**What the task requires**
Find the line with "Modelltypen und Prozessmodellierung" in the records below. Copy it and every line after it, up to and including the line with "Simulation, Analyse, Steuerung".

Segment Start: Given data

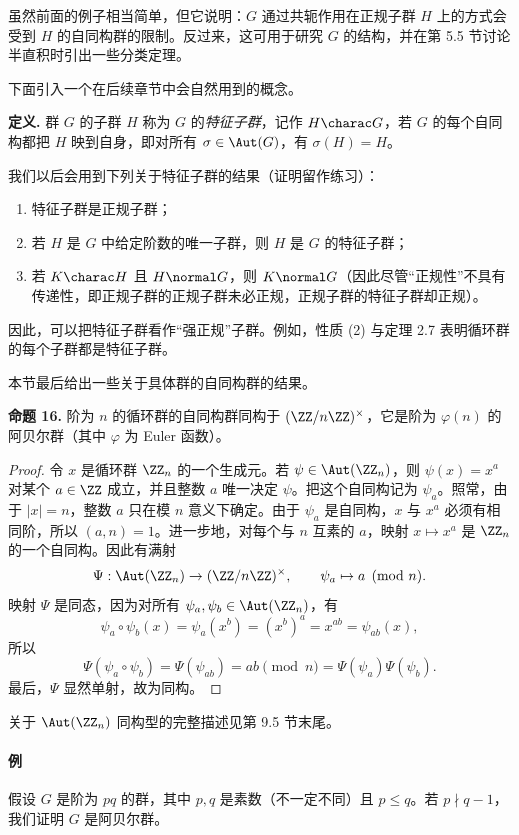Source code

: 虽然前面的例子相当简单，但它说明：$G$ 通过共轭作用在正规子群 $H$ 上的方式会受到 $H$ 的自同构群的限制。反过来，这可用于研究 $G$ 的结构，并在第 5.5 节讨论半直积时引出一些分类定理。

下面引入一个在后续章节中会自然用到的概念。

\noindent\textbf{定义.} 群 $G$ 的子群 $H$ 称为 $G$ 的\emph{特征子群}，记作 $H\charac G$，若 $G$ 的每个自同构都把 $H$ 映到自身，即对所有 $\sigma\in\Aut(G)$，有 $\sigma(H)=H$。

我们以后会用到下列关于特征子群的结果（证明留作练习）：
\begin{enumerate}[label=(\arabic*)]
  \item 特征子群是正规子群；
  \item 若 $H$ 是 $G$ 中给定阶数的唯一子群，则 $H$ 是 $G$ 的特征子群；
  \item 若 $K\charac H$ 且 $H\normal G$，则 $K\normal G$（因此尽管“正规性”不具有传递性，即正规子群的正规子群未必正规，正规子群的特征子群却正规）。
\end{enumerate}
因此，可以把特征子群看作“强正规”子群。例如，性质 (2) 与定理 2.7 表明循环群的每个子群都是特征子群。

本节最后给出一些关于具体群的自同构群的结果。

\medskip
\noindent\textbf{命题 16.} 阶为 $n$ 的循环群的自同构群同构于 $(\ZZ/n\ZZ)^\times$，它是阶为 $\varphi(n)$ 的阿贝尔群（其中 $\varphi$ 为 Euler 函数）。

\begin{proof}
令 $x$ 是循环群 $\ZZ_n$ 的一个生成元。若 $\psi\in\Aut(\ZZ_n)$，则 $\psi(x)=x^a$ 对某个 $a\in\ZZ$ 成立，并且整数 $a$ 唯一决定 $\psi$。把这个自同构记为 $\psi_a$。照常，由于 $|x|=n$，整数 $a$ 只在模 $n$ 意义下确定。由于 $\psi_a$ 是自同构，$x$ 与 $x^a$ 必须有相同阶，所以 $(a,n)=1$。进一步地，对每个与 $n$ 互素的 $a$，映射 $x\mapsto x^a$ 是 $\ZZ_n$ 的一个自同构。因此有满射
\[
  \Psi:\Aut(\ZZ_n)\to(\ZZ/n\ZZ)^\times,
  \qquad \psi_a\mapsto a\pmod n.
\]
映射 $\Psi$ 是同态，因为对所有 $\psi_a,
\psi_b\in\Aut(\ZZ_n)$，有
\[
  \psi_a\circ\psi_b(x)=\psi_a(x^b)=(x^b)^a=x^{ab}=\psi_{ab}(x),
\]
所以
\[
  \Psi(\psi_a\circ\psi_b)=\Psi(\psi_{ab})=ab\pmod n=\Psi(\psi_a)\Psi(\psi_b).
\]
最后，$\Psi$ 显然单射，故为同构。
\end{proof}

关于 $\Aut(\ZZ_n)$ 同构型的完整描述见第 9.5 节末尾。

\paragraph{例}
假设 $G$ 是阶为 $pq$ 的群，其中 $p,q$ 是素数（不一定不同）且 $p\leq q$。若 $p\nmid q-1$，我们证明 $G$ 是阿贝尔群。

Segment End: Given data
Segment Start: Given data

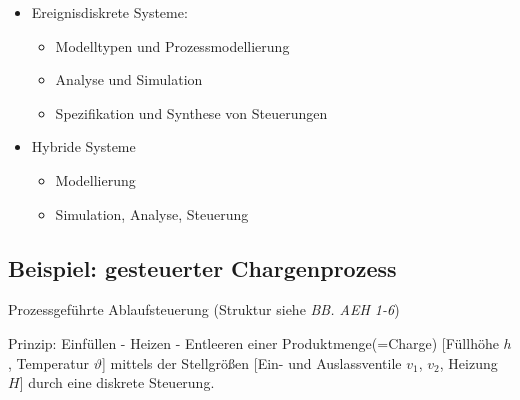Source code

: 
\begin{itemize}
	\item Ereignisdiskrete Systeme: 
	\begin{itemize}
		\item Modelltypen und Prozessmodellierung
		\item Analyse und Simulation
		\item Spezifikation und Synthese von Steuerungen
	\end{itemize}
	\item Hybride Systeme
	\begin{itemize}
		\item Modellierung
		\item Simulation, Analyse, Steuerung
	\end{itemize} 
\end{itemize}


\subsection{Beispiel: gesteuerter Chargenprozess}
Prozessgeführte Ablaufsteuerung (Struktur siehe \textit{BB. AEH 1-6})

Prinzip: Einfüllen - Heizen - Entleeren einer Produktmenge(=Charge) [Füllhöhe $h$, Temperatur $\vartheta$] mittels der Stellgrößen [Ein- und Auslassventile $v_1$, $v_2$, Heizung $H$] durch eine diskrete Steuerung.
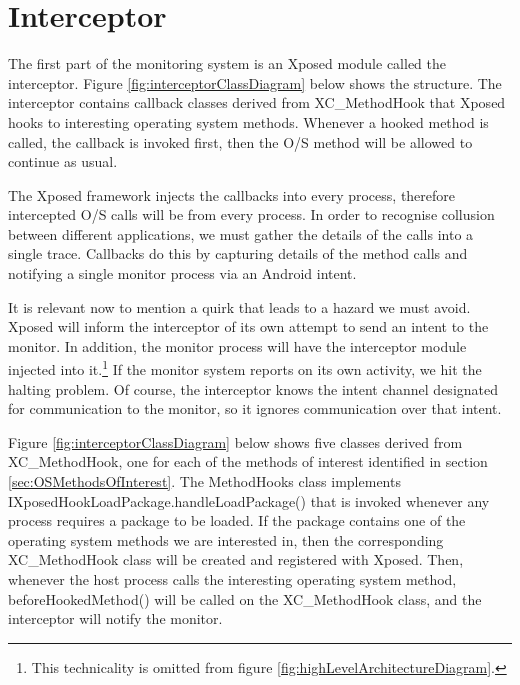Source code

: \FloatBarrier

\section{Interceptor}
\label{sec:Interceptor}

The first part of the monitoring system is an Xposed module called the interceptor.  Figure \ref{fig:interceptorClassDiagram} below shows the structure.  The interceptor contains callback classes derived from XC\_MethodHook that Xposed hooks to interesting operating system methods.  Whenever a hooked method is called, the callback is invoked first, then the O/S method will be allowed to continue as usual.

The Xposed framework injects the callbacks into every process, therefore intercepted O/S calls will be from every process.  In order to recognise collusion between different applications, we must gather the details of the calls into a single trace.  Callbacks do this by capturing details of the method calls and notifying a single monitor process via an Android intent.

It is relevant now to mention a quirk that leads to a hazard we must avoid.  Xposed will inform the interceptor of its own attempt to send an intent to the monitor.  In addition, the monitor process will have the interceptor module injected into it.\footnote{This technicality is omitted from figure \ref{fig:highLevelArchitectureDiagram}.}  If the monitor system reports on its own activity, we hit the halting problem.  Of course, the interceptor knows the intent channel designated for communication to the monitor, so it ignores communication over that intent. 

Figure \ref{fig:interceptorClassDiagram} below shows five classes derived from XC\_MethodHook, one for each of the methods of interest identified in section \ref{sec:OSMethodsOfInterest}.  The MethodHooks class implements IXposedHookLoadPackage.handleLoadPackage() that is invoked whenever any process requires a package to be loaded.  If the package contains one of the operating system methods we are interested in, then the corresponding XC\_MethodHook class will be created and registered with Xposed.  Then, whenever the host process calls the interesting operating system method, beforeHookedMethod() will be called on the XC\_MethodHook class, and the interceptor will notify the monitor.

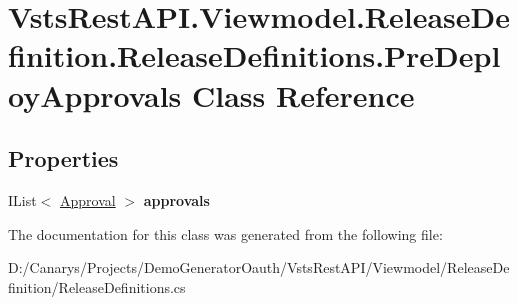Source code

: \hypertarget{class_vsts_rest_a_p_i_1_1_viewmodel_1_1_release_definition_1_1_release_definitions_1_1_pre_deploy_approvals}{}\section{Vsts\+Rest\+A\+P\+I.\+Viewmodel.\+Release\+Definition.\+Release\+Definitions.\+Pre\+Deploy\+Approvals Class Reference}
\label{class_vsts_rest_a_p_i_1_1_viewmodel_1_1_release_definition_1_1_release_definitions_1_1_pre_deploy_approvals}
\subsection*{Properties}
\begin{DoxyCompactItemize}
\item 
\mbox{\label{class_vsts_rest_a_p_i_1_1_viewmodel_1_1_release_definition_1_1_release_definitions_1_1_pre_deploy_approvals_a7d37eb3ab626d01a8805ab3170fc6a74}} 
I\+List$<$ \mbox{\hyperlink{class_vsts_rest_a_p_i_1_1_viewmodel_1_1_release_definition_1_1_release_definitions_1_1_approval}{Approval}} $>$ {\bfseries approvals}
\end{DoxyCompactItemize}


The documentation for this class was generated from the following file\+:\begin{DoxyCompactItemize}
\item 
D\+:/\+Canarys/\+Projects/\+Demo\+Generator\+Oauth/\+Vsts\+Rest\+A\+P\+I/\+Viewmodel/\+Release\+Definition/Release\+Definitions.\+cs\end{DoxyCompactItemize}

Segment End: Given data

**Solution to this task**
		\item Modelltypen und Prozessmodellierung
		\item Analyse und Simulation
		\item Spezifikation und Synthese von Steuerungen
	\end{itemize}
	\item Hybride Systeme
	\begin{itemize}
		\item Modellierung
		\item Simulation, Analyse, Steuerung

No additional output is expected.